Closed Spenhouet closed 5 years ago

Spenhouet commented 5 years ago

I'm wondering if I made a mistake when loading the dataset or if it is normal that the shapes look distorted?

Examples:

image image image

I'm loading these from the dsprites_ndarray_co1sh3sc6or40x32y32_64x64.npz file like this:

file_name = 'dsprites_ndarray_co1sh3sc6or40x32y32_64x64.npz'
dataset_zip = np.load(os.path.join(data_dir, 'dSprites', file_name), encoding='latin1')
images = np.reshape(dataset_zip['imgs'], (num_samples, size, size, channels))
...

And than yielding these via the dataset API.

Azhag commented 5 years ago

Heya!

Yes, unfortunately these are rastering artefacts from rendering rotated shapes at low resolution.

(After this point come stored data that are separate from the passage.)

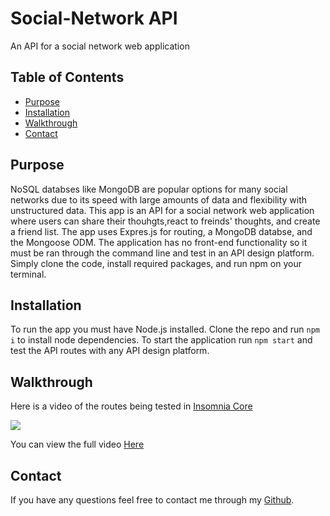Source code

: # Social-Network API
An API for a social network web application

## Table of Contents
- [Purpose](#purpose)
- [Installation](#installation)
- [Walkthrough](#Walkthrough)
- [Contact](#Contact)

## Purpose
NoSQL databses like MongoDB are popular options for many social networks due to its speed with large amounts of data and flexibility with unstructured data. This app is an API for a social network web application where users can share their thouhgts,react to freinds' thoughts, and create a friend list. The app uses Expres.js for routing, a MongoDB databse, and the Mongoose ODM. The application has no front-end functionality so it must be ran through the command line and test in an API design platform. Simply clone the code, install required packages, and run npm on your terminal.

## Installation
To run the app you must have Node.js installed. Clone the repo and run `npm i` to install node dependencies. To start the application run `npm start` and test the API routes with any API design platform. 

## Walkthrough 
Here is a video of the routes being tested in [Insomnia Core](https://insomnia.rest/products/insomnia)

![](./assets/social-network.gif)

You can view the full video [Here](https://drive.google.com/file/d/1wOr7IzGL-mnNdAeC8J4FroSFvpXmOTt9/view)

## Contact
If you have any questions feel free to contact me through my [Github](https://github.com/Araceli4690).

There was no easy way to perform cleaner antialiasing unfortunately, so this may happen. Even though the shapes were defined as vectors (and could have infinite precision), when rendered to raster images using LuaLove I did not first upscale -> render -> downscale, so the render lost information. As this dataset is binary, there is no way around that issue. We could render in RGB/grayscale instead, but that would be for another dataset :)

If you have a look at the demo notebook, the same happens, but might be less pronounced for other shapes. Can you confirm that shapes that are not rotated look ok?

(As an aside, in my usage I did not need to specify the encoding for np.load, but that may differ with python version?)

Spenhouet commented 5 years ago

Hi

thank you for your fast reply.

Good to know. I was really expecting that I did make a loading mistake somewhere. Thank you for confirming that this is how it is supposed to be. Yes, shapes that are not rotated look fine. :)

I'm using python 3 and when no encoding is specified the loading fails. The numpy load command documentation states:

encoding ... Only useful when loading Python 2 generated pickled files in Python 3 ...

Thanks again for the fast clarification.